Concerns about buying a yacht from a private party without a broker

I am buying a yacht in California from a private party without a broker, and the seller’s attorney drafted a two-page purchase agreement. I am a little concerned about whether the agreement adequately addresses the issues that are relevant in this kind of transaction since the agreements that are used by yacht brokers are typically six or seven pages long. I am sure that a lot of the provisions in the longer contracts are designed to protect the broker, but what are some of the issues that I should be looking for in a shorter contract? Also, the seller has asked that I pay a deposit, but he wants to hold the deposit himself rather than depositing the funds in an escrow account. That idea makes me a little nervous since the deposit would need to be returned to me if I reject the boat after it is surveyed. Is there some way that I can protect those funds?

Our reader included a copy of the contract with his letter, and his concerns are legitimate. Yacht brokers typically provide standard form contracts for the transaction, and this is one advantage of using a broker in a yacht purchase transaction. Those contracts may be lengthy, and some of the provisions are in fact designed to protect the broker, but the advantages associated with the use of a form contract far outweigh the disadvantages.

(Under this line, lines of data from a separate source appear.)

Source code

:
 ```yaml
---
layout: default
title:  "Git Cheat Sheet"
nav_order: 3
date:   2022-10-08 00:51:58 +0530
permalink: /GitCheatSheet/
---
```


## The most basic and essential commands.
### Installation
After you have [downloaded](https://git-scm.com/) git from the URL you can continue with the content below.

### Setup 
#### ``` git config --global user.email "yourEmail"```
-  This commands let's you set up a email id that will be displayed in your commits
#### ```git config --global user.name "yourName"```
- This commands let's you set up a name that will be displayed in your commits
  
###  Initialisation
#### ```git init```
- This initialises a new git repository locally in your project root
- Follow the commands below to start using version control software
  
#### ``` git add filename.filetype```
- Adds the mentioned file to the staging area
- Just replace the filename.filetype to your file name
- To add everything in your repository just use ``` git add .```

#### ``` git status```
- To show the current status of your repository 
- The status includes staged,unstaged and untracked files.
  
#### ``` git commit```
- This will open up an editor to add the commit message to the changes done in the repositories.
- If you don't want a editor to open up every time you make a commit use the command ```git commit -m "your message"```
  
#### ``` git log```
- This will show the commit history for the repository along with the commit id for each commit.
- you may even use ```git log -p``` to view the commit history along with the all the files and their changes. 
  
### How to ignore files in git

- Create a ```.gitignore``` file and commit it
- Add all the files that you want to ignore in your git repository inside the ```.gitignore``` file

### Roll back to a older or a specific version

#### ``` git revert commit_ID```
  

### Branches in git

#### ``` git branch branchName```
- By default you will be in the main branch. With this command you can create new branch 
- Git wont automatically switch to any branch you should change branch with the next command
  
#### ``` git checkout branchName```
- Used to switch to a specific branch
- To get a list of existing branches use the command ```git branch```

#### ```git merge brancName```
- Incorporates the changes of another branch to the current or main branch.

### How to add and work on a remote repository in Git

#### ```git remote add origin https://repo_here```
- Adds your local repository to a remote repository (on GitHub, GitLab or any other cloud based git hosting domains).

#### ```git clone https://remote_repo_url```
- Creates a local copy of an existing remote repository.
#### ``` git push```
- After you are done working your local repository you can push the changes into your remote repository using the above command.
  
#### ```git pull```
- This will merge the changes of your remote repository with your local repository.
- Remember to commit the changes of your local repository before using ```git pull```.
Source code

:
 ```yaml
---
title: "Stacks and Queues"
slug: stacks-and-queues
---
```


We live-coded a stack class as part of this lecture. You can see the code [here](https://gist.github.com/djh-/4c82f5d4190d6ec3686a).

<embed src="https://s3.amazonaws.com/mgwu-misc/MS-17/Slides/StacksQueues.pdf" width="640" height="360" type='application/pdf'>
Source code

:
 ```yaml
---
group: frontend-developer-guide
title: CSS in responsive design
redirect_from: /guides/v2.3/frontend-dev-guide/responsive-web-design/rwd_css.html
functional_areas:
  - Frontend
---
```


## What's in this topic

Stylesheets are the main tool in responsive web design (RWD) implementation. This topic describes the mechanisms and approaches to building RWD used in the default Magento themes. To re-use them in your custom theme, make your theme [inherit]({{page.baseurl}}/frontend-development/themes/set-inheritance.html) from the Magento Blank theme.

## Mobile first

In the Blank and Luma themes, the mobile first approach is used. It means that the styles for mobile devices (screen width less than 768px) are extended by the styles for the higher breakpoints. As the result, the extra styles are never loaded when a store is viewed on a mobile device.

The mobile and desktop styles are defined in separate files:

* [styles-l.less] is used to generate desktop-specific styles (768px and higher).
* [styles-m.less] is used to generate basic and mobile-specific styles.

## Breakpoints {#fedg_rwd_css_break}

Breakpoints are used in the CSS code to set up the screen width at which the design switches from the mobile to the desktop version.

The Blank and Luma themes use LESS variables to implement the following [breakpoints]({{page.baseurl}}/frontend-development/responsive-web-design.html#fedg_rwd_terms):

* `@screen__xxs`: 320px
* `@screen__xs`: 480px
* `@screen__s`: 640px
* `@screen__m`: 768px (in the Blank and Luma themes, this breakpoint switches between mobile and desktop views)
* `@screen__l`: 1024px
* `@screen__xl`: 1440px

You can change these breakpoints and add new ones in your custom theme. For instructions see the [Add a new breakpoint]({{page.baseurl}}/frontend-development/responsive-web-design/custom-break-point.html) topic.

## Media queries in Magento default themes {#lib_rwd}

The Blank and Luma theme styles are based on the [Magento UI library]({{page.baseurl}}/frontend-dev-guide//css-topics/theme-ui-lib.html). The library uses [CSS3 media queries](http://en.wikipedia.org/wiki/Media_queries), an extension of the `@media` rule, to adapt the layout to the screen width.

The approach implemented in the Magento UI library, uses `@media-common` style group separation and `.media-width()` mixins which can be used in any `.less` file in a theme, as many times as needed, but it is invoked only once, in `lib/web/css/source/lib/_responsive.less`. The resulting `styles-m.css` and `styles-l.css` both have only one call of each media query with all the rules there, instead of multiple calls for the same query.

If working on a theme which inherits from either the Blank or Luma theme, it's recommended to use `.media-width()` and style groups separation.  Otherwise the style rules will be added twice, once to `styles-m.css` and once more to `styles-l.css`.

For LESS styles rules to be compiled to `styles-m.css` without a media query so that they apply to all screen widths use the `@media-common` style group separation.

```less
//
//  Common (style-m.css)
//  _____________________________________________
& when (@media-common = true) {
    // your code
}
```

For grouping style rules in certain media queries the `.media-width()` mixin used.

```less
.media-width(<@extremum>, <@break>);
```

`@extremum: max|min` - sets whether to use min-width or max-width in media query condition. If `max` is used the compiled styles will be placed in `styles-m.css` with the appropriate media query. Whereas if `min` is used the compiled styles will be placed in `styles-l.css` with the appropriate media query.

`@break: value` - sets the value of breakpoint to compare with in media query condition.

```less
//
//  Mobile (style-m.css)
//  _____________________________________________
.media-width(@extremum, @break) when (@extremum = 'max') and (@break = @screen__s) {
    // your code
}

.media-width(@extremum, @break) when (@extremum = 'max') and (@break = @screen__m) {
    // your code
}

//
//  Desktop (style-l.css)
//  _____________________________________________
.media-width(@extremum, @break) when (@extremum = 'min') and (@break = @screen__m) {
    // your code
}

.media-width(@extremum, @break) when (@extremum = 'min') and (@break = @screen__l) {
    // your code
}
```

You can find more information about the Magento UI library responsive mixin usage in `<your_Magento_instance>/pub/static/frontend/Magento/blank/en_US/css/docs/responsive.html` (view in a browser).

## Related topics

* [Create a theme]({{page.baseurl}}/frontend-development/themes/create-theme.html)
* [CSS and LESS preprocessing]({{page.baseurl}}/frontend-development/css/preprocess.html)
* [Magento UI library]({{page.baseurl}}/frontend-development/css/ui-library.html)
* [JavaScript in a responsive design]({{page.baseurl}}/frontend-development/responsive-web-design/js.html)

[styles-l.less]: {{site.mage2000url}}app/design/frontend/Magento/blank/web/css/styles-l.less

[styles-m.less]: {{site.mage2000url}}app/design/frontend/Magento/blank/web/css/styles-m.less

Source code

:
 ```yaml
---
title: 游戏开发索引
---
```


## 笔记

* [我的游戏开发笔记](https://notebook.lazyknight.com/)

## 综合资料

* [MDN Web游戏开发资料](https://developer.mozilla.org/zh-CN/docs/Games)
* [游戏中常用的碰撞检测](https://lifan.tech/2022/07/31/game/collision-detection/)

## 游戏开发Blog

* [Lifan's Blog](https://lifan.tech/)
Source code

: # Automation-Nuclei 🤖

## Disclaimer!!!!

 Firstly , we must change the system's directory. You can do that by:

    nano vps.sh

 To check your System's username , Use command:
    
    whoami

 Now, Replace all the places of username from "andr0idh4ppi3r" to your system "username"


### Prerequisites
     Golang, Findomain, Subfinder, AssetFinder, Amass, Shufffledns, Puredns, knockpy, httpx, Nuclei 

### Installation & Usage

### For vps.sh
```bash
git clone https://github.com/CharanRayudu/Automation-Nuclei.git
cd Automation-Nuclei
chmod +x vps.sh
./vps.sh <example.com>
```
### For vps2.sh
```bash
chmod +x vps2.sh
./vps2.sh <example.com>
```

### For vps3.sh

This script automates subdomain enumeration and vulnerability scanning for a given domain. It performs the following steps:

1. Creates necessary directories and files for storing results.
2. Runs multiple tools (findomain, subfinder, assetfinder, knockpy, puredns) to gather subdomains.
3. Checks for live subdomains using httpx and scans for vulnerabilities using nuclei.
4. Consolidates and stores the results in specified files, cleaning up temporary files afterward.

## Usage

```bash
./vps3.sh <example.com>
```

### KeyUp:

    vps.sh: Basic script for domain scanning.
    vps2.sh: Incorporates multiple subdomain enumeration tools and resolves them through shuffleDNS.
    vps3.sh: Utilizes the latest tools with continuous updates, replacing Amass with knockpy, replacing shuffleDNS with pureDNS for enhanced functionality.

Form contracts have been developed over many years by attorneys who work in a particular industry, and the forms have been tested many times in court. A transaction that is not covered by a form contract may use a contract that was pieced together from various other agreements or haphazardly modified to fit a transaction that it was not intended for. The language of these modified contracts is often so ambiguous that litigation is almost certain to follow if there are any problems at all with the transaction.

We won’t go into the specifics of our reader’s contract, but we can address the provisions that should be included in every vessel purchase contract. Our reader was specifically concerned about the handling of the deposit, so let’s start with that issue, and the related question of how the contingencies such as a sea trial and a survey are handled.

A deposit serves several purposes. It shows the seller that the buyer is serious about the offer, it compensates the seller for removing the boat from the market during the inspection period, and it provides a legal basis for the buyer to compel the seller to complete the transaction after the inspections are completed. The deposit is typically retained by the seller as “liquidated damages in the event that the buyer breaches the contract, but this is where things get complicated. What exactly constitutes a breach of contract by the buyer? What are the circumstances under which the buyer may terminate the contract and recover the deposit? These points must be carefully spelled out in the purchase contract.

The deposit is held by the buyer (or the broker) during the contingency period to allow the buyer to inspect the boat and satisfy other contingencies, such as arranging for financing. What exactly are the contingencies, and what are the deadlines for satisfying the contingencies? How are the inspections conducted? What if the boat is damaged in the course of a marine survey or sea trial? How and when does the buyer need to communicate the findings of he survey to the seller? These are issues that must be addressed in the purchase contract.

Holding a deposit for a yacht purchase in escrow may be problematic. Licensed escrow agencies are reluctant to accept funds for a yacht purchase because they are not familiar with the title transfer and lien-recording procedures for vessels. Yacht brokers in California are authorized by statute to hold funds in trust in connection with a yacht purchase transaction, but this option is not available in a private-party transaction without a broker. If the parties are represented by attorneys, they may be able to use an attorney trust account, but this can be expensive. Regardless of who holds the funds, instructions for the release or transfer of those funds must be spelled out clearly and unambiguously in the purchase agreement or in a separate escrow agreement.

A well-drafted purchase agreement also must include provisions for the seller to transfer title, free of liens and encumbrances, to the buyer, and it must provide relief to the buyer if undisclosed liens or other title problems are discovered after the sale. And the agreement must provide for a host of other details. When, where and how will the boat be delivered to the buyer? Who is responsible for property tax assessed for the year the sale takes place? What forum will be used to handle legal disputes?

This is, of course, not a complete list of the issues that need to be addressed in a yacht purchase transaction, but it should be evident that a two-page contract will not cover everything that needs to be addressed. A yacht purchase is a complicated transaction, and the purchase contract provides a road map for the parties to help navigate those issues. Buyers and sellers should consult with an experienced attorney if the transaction is conducted without the assistance of a broker.